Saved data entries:
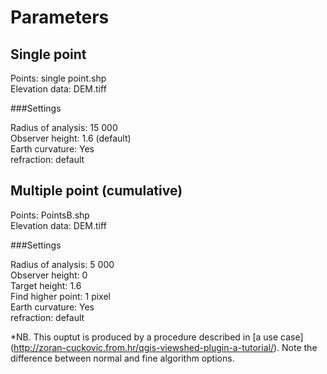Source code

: Parameters
==========

Single point
------------
Points: single point.shp  
Elevation data: DEM.tiff  

###Settings

Radius of analysis: 15 000  
Observer height: 1.6 (default)  
Earth curvature: Yes  
refraction: default  

Multiple point (cumulative)
--------------------------
Points: PointsB.shp  
Elevation data: DEM.tiff

###Settings

Radius of analysis: 5 000  
Observer height: 0  
Target height: 1.6  
Find higher point: 1 pixel   
Earth curvature: Yes  
refraction: default  

*NB. This ouptut is produced by a procedure described in [a use case] (http://zoran-cuckovic.from.hr/qgis-viewshed-plugin-a-tutorial/).
Note the difference between normal and fine algorithm options.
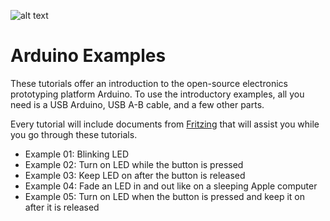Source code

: ![alt text](https://github.com/fusion94/ArduinoExamples/raw/master/oslogos.png "Open Source Logos")

Arduino Examples
===============

These tutorials offer an introduction to the open-source electronics prototyping platform Arduino. To use the 
introductory examples, all you need is a USB Arduino, USB A-B cable, and a few other parts.

Every tutorial will include documents from [Fritzing](http://www.fritzing.org) that will assist you while you go through
these tutorials.

+ Example 01: Blinking LED
+ Example 02: Turn on LED while the button is pressed
+ Example 03: Keep LED on after the button is released
+ Example 04: Fade an LED in and out like on a sleeping Apple computer
+ Example 05: Turn on LED when the button is pressed and keep it on after it is released
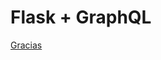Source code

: # Flask + GraphQL
[Gracias](https://medium.com/@marvinkome/creating-a-graphql-server-with-flask-ae767c7e2525]) 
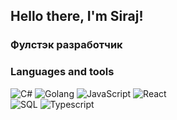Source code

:## Hello there, I'm Siraj!
### Фулстэк разработчик

### Languages and tools
![C#](https://img.shields.io/badge/-.NET-090909?style=for-the-badge&logo=.net)
![Golang](https://img.shields.io/badge/-go-090909?style=for-the-badge&logo=go)
![JavaScript](https://img.shields.io/badge/-JavaScript-090909?style=for-the-badge&logo=JavaScript)
![React](https://img.shields.io/badge/-react-090909?style=for-the-badge&logo=react)  
![SQL](https://img.shields.io/badge/-sql-090909?style=for-the-badge&logo=mysql)
![Typescript](https://img.shields.io/badge/-Typescript-090909?style=for-the-badge&logo=typescript)

<!--
**Siraj18/siraj18** is a ✨ _special_ ✨ repository because its `README.md` (this file) appears on your GitHub profile.

Here are some ideas to get you started:

- 🔭 I’m currently working on ...
- 🌱 I’m currently learning ...
- 👯 I’m looking to collaborate on ...
- 🤔 I’m looking for help with ...
- 💬 Ask me about ...
- 📫 How to reach me: ...
- 😄 Pronouns: ...
- ⚡ Fun fact: ...
-->
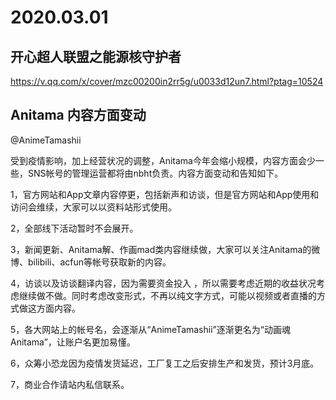 # 2020.03.01

## 开心超人联盟之能源核守护者

https://v.qq.com/x/cover/mzc00200in2rr5g/u0033d12un7.html?ptag=10524




## Anitama 内容方面变动

@AnimeTamashii                                                            

受到疫情影响，加上经营状况的调整，Anitama今年会缩小规模，内容方面会少一些，SNS帐号的管理运营都将由nbht负责。内容方面变动和告知如下。

1，官方网站和App文章内容停更，包括新声和访谈，但是官方网站和App使用和访问会维续，大家可以以资料站形式使用。

2，全部线下活动暂时不会展开。

3，新闻更新、Anitama解、作画mad类内容继续做，大家可以关注Anitama的微博、bilibili、acfun等帐号获取新的内容。

4，访谈以及访谈翻译内容，因为需要资金投入 ，所以需要考虑近期的收益状况考虑继续做不做。同时考虑改变形式，不再以纯文字方式，可能以视频或者直播的方式做这方面内容。

5，各大网站上的帐号名，会逐渐从“AnimeTamashii”逐渐更名为“动画魂Anitama”，让账户名更加易懂。

6，众筹小恐龙因为疫情发货延迟，工厂复工之后安排生产和发货，预计3月底。

7，商业合作请站内私信联系。
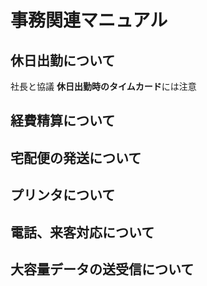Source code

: # 事務関連マニュアル
## 休日出勤について
社長と協議
**休日出勤時のタイムカード**には注意

## 経費精算について
## 宅配便の発送について
## プリンタについて
## 電話、来客対応について
## 大容量データの送受信について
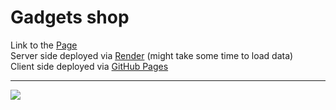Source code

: # Gadgets shop

Link to the [Page](https://tiserett.github.io/product-catalog/)\
Server side deployed via [Render](https://render.com/) (might take some time to load data)\
Client side deployed via [GitHub Pages](https://pages.github.com)

<hr />

<img src="https://render.fineartamerica.com/images/rendered/default/greeting-card/images/artworkimages/medium/3/may-the-force-be-with-you-classic-version-dafydd-jones-transparent.png?&targetx=-47&targety=51&imagewidth=795&imageheight=394&modelwidth=700&modelheight=500&backgroundcolor=000000&orientation=0"/>
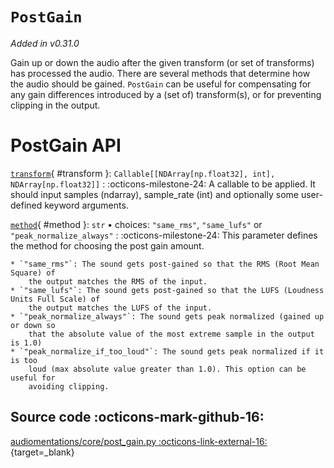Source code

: # `PostGain`

_Added in v0.31.0_

Gain up or down the audio after the given transform (or set of transforms) has
processed the audio. There are several methods that determine how the audio should
be gained. `PostGain` can be useful for compensating for any gain differences introduced
by a (set of) transform(s), or for preventing clipping in the output.

# PostGain API

[`transform`](#transform){ #transform }: `Callable[[NDArray[np.float32], int], NDArray[np.float32]]`
:   :octicons-milestone-24: A callable to be applied. It should input
    samples (ndarray), sample_rate (int) and optionally some user-defined
    keyword arguments.

[`method`](#method){ #method }: `str` • choices: `"same_rms"`, `"same_lufs"` or `"peak_normalize_always"`
:   :octicons-milestone-24: This parameter defines the method for choosing the post gain amount.

    * `"same_rms"`: The sound gets post-gained so that the RMS (Root Mean Square) of
        the output matches the RMS of the input.
    * `"same_lufs"`: The sound gets post-gained so that the LUFS (Loudness Units Full Scale) of
        the output matches the LUFS of the input.
    * `"peak_normalize_always"`: The sound gets peak normalized (gained up or down so
        that the absolute value of the most extreme sample in the output is 1.0)
    * `"peak_normalize_if_too_loud"`: The sound gets peak normalized if it is too
        loud (max absolute value greater than 1.0). This option can be useful for
        avoiding clipping.

## Source code :octicons-mark-github-16:

[audiomentations/core/post_gain.py :octicons-link-external-16:](https://github.com/iver56/audiomentations/blob/main/audiomentations/core/post_gain.py){target=_blank}
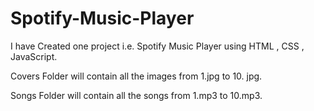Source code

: # Spotify-Music-Player

I have Created one project i.e. Spotify Music Player using HTML , CSS , JavaScript. 

Covers Folder will contain all the images from 1.jpg to 10. jpg.

Songs Folder will contain all the songs from 1.mp3 to 10.mp3.
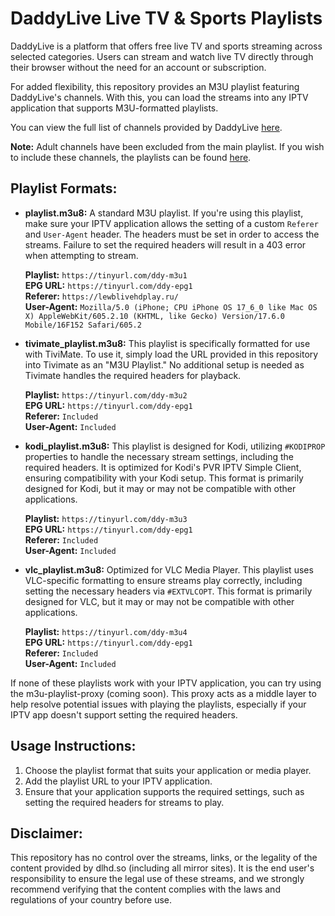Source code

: # DaddyLive Live TV & Sports Playlists

DaddyLive is a platform that offers free live TV and sports streaming across selected categories. Users can stream and watch live TV directly through their browser without the need for an account or subscription.

For added flexibility, this repository provides an M3U playlist featuring DaddyLive's channels. With this, you can load the streams into any IPTV application that supports M3U-formatted playlists.

You can view the full list of channels provided by DaddyLive [here](https://href.li/?https://dlhd.so/24-7-channels.php). 

**Note:** Adult channels have been excluded from the main playlist. If you wish to include these channels, the playlists can be found [here](https://github.com/dtankdempse/daddylive-m3u/tree/main/adult).

## Playlist Formats:

- **playlist.m3u8:**
  A standard M3U playlist. If you're using this playlist, make sure your IPTV application allows the setting of a custom `Referer` and `User-Agent` header. The headers must be set in order to access the streams. Failure to set the required headers will result in a 403 error when attempting to stream.
  
  **Playlist:** `https://tinyurl.com/ddy-m3u1`  
  **EPG URL:** `https://tinyurl.com/ddy-epg1`  
  **Referer:** `https://lewblivehdplay.ru/`    
  **User-Agent:** `Mozilla/5.0 (iPhone; CPU iPhone OS 17_6_0 like Mac OS X) AppleWebKit/605.2.10 (KHTML, like Gecko) Version/17.6.0 Mobile/16F152 Safari/605.2`     

- **tivimate_playlist.m3u8:**
  This playlist is specifically formatted for use with TiviMate. To use it, simply load the URL provided in this repository into Tivimate as an "M3U Playlist." No additional setup is needed as Tivimate handles the required headers for playback.
  
   **Playlist:** `https://tinyurl.com/ddy-m3u2`  
   **EPG URL:** `https://tinyurl.com/ddy-epg1`  
   **Referer:** `Included`  
   **User-Agent:** `Included` 

- **kodi_playlist.m3u8:**
	This playlist is designed for Kodi, utilizing `#KODIPROP` properties to handle the necessary stream settings, including the required headers. It is optimized for Kodi's PVR IPTV Simple Client, ensuring compatibility with your Kodi setup. This format is primarily designed for Kodi, but it may or may not be compatible with other applications.
	
   **Playlist:** `https://tinyurl.com/ddy-m3u3`  
   **EPG URL:** `https://tinyurl.com/ddy-epg1`  
   **Referer:** `Included`  
   **User-Agent:** `Included` 

- **vlc_playlist.m3u8:**
  Optimized for VLC Media Player. This playlist uses VLC-specific formatting to ensure streams play correctly, including setting the necessary headers via `#EXTVLCOPT`. This format is primarily designed for VLC, but it may or may not be compatible with other applications.
  
   **Playlist:** `https://tinyurl.com/ddy-m3u4`  
   **EPG URL:** `https://tinyurl.com/ddy-epg1`  
   **Referer:** `Included`  
   **User-Agent:** `Included` 

If none of these playlists work with your IPTV application, you can try using the m3u-playlist-proxy (coming soon). This proxy acts as a middle layer to help resolve potential issues with playing the playlists, especially if your IPTV app doesn't support setting the required headers.

## Usage Instructions:

1. Choose the playlist format that suits your application or media player.
2. Add the playlist URL to your IPTV application.
3. Ensure that your application supports the required settings, such as setting the required headers for streams to play.

## Disclaimer:

This repository has no control over the streams, links, or the legality of the content provided by dlhd.so (including all mirror sites). It is the end user's responsibility to ensure the legal use of these streams, and we strongly recommend verifying that the content complies with the laws and regulations of your country before use.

__Task__:
Would you output only the span of the records above that opens with the line containing "## 休日出勤について" and closes with the line containing "processed the audio.", ends included and pictures dropped?

__Response__:
## 休日出勤について
社長と協議
**休日出勤時のタイムカード**には注意

## 経費精算について
## 宅配便の発送について
## プリンタについて
## 電話、来客対応について
## 大容量データの送受信について
Source code

: # Gadgets shop

Link to the [Page](https://tiserett.github.io/product-catalog/)\
Server side deployed via [Render](https://render.com/) (might take some time to load data)\
Client side deployed via [GitHub Pages](https://pages.github.com)

<hr />

<img src="https://render.fineartamerica.com/images/rendered/default/greeting-card/images/artworkimages/medium/3/may-the-force-be-with-you-classic-version-dafydd-jones-transparent.png?&targetx=-47&targety=51&imagewidth=795&imageheight=394&modelwidth=700&modelheight=500&backgroundcolor=000000&orientation=0"/>
Source code

: # `PostGain`

_Added in v0.31.0_

Gain up or down the audio after the given transform (or set of transforms) has
processed the audio. There are several methods that determine how the audio should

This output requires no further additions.